Сергей Иванов - БЛАЖЕННЫЕ ПОХАБЫ
Высшей добродетелью христианина считалось отрешение от собственной воли. В киновийных монастырях это было одним из самых тяжких испытаний. Вот что рассказывается в одной из египетских историй об отшельниках (BHG, 1322hj): анахорет, чей подвиг состоял в том, чтобы жить в стаде диких буйволов и есть траву вместе с ними, стал молиться Богу: «Господи, научи, в чём я могу ещё усовершенствоваться?» И был ему глас: «Иди в такую-то киновию и делай всё, что тебе прикажут». Отшельник послушался.
И начали младшие монахи учить его послушанию братьев, и говорили: «Сделай это, идиот (ίδιώτα), и сделай то, сумасшедший старик (σαλέ γέρων)». И страдая, взмолился он к Богу, говоря: «Господи, не умею я служить людям, пошли меня назад к буйволам». И, отпущенный Богом, вернулся в старое место пастись с буйволами [LXXXI].

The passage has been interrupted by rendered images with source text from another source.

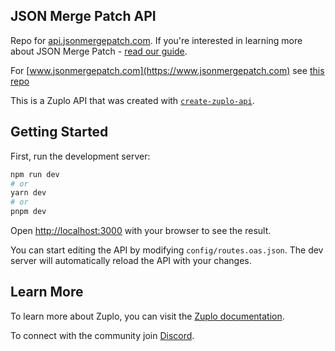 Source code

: ## JSON Merge Patch API

Repo for [api.jsonmergepatch.com](https://api.jsonmergepatch.com/docs). If you're interested in learning more about JSON Merge Patch - [read our guide](https://zuplo.com/blog/2024/10/11/what-is-json-merge-patch).

For [www.jsonmergepatch.com](https://www.jsonmergepatch.com) see [this repo](https://github.com/zuplo-samples/json-merge-patch-www)

This is a Zuplo API that was created with
[`create-zuplo-api`](https://zuplo.com/docs).

## Getting Started

First, run the development server:

```bash
npm run dev
# or
yarn dev
# or
pnpm dev
```

Open [http://localhost:3000](http://localhost:3000) with your browser to see the
result.

You can start editing the API by modifying `config/routes.oas.json`. The dev
server will automatically reload the API with your changes.

## Learn More

To learn more about Zuplo, you can visit the
[Zuplo documentation](https://zuplo.com/docs).

To connect with the community join [Discord](https://discord.zuplo.com).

Принимая обет послушания, монахи старались выполнять любые, пусть самые нелепые, унизительные или даже соблазнительные распоряжения своих духовных наставников [LXXXII]. Коль скоро последние действовали с ведома самих послушников, их поведение нельзя назвать провокационным, а следовательно, не было оно в строгом смысле слова и юродским. И всё-таки сознательное введение во грех с воспитующими намерениями присуще обоим этим христианским подвигам. И там, и здесь встаёт вопрос, являются ли условия праведности всеобщими и можно ли делать зло во имя добра.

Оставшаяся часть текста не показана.